OK, so let's see if I have the information for each prospective player correct:

Keia: Altanian Arcanist or Dolathi Marksman
Thanee: Dolathi Eldritch Infiltrator
Silentspace: Tralg Berserker
Eonthar: Mojiin Preserver, Melodian Treesinger, or Lacerta Totemist
Brother Shatterstone: Probably something Amaranthian, likely involving one of the bevy of Nymphs rather than the Sidhe.

And then that leaves one space open for when I actually get around to putting up a real recruiting thread.

My gameplan (for now): First I'll give brief abstracts of the classes for Eonthar, as I fear that I haven't done so yet.  Then more detail on the Mojiin, the Melodians, and the Lacerta because races are easy to do compared to classes.  Next, I'll try to get full class descriptions for Marksman and Arcanist.  Then, I'll work on the three classes for Eonthar, although maybe he will narrow down to two based on the abstracts.  Once BS figures out which nymph type to pick, that will probably also help him narrow down classes, and we'll see what I need to write up.  And of course, the Berserker and the Eldritch Infiltrator.  In fact, I may do them sooner in line than is efficient just because I don't want to feel like I'm ignoring the people who were more decisive


----------



## Rystil Arden (Apr 21, 2005)

Preserver: While Avengers dedicate their lives to seeking out and destroying abominations and those who would defile nature, Preservers seek to preserve life, giving them a stronger connection to nature and more magical power to augment their martial prowess.  They are based off a Neutral Good Paladin/Druid archetype, with some changes made to better fit the concept of a Preserver of nature.  Defilers are the evil version of Preservers.  They're something like Neutral Evil Paladin/Blighters from MotW/CD.

Treesinger: The Melodian and Harmonian Treesingers are highly respected throughout Rhapsodia for the power of their songs to aid in the growth of plants, which do not often take well to the hard, crystalline soil of their world.  They are based off of a Bard/Druid combo with synergistic changes and additions to fit the theme.

Totemist: Using hallucinogenic substances from their homeland, these totem-worshipping natural warriors can enter a trancelike state and become one with their chosen totem, raising their fighting prowess at the expense of skills requiring concentration.  They are based off of the druid/barbarian combo, with changes to abilities and the flavour of the rage overhauled.


----------



## Eonthar (Apr 21, 2005)

I like the sound of the Preserver and the Totemist.

So, I guess my choices are now: Mojiin Preserver or Lacerta Totemist

I think this will be a lot of fun.


----------



## Rystil Arden (Apr 21, 2005)

> So, I guess my choices are now: Mojiin Preserver or Lacerta Totemist



Yay, less work for me 



> I think this will be a lot of fun.



I sure hope so.  I can only dream that it will be as fun to play as it was for me to invent


----------



## Brother Shatterstone (Apr 21, 2005)

Rystil Arden said:
			
		

> Oh, I thought that your request for Kraneiai was just to follow-up on my pun ploy




No as I said before I would like to see *every* version "stated up" for a lack of a better word.  It’s more about fluff than the ability scores. 

That all said I rather liked the Kraneiai...  It seems like it would make a great Siren also...  Now I just need to figure out if we take both class levels and racial levels cause I'm rather confused on that...


----------



## khavren (Apr 21, 2005)

So how about a Swashbuckler Rowainie or Dolrathi?
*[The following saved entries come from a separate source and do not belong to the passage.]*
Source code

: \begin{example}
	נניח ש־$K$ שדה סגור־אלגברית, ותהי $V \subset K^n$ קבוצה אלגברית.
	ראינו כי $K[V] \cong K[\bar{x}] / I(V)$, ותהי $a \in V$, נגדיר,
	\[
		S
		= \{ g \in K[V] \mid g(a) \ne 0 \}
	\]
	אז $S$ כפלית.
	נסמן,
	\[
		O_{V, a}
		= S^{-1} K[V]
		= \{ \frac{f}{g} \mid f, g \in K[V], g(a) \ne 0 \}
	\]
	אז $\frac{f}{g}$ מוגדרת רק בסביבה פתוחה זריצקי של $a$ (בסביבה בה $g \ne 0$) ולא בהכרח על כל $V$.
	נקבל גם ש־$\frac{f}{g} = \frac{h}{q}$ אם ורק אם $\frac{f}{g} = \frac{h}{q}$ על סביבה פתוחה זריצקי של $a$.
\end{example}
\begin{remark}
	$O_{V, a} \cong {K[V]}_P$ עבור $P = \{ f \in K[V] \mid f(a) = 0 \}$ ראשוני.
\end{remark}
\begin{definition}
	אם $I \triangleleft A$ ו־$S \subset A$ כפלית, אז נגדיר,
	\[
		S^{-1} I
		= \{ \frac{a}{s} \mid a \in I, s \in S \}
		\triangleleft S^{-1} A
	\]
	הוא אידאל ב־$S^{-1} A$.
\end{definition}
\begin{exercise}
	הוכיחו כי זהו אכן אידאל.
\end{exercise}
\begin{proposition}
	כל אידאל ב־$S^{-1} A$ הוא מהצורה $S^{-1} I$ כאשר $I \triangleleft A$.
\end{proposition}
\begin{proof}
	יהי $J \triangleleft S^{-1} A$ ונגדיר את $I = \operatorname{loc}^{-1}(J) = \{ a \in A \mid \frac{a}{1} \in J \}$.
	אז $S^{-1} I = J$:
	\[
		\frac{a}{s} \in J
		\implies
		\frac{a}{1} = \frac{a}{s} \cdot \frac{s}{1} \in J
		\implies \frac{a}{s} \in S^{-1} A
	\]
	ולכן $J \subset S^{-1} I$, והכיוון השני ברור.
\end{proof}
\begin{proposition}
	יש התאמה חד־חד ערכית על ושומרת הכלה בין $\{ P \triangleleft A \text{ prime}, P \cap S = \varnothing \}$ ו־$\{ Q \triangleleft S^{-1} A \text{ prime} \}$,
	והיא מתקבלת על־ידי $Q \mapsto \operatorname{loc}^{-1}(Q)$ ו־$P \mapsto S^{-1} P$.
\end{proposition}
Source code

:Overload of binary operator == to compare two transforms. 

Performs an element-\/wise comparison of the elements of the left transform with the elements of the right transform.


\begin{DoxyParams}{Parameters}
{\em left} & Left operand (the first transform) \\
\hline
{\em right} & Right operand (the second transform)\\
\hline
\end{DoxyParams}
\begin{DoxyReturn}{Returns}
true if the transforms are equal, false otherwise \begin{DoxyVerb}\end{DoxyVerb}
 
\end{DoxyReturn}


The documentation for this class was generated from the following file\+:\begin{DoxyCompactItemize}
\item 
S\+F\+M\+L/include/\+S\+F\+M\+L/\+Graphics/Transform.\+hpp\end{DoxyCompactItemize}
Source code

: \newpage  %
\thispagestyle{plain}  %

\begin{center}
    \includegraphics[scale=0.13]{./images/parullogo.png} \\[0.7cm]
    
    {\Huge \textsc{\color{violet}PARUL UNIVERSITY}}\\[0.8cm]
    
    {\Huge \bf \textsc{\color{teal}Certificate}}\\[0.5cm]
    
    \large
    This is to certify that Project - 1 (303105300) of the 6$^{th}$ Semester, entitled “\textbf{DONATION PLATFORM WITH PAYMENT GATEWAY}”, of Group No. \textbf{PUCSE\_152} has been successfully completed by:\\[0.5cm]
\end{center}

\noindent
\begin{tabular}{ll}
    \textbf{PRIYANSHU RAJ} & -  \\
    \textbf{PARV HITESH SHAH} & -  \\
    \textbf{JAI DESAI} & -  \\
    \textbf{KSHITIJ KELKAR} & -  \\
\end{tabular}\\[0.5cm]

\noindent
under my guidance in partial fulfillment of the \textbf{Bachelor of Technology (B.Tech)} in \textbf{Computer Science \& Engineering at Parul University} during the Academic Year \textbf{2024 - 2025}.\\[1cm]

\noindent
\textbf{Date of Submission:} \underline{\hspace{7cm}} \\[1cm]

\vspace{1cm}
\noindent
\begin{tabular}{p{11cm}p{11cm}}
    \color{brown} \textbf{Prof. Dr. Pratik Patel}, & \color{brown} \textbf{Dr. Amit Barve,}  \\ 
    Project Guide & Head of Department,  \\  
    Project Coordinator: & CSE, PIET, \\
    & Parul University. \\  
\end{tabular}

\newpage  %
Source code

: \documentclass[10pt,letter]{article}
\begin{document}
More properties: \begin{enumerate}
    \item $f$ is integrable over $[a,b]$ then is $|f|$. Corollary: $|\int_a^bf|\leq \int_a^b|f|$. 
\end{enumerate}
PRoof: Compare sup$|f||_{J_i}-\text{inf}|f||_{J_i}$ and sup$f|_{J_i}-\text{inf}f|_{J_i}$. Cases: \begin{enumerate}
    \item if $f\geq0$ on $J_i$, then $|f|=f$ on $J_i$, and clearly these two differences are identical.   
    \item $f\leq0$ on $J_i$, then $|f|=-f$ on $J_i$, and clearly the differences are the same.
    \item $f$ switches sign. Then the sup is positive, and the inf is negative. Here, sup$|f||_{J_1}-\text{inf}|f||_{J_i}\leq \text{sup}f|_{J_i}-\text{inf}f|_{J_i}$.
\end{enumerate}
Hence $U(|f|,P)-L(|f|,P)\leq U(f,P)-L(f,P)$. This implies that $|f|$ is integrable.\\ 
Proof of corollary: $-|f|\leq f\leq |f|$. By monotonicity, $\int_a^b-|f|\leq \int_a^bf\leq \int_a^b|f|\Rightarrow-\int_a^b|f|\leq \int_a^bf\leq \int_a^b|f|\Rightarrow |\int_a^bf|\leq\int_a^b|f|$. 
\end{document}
Someone who wants to go sailing around doing trading and otherwise getting into trouble as a valuable sideline?


----------



## Rystil Arden (Apr 22, 2005)

khavren said:
			
		

> So how about a Swashbuckler Rowainie or Dolrathi? Someone who wants to go sailing around doing trading and otherwise getting into trouble as a valuable sideline?



 Rowaini Swashbuckler works well.  One of the playtesters made a backup Rowaini Swashbuckler who was quite the interesting fellow.


----------



## Rystil Arden (Apr 22, 2005)

Brother Shatterstone said:
			
		

> No as I said before I would like to see *every* version "stated up" for a lack of a better word.  It’s more about fluff than the ability scores.
> 
> That all said I rather liked the Kraneiai...  It seems like it would make a great Siren also...  Now I just need to figure out if we take both class levels and racial levels cause I'm rather confused on that...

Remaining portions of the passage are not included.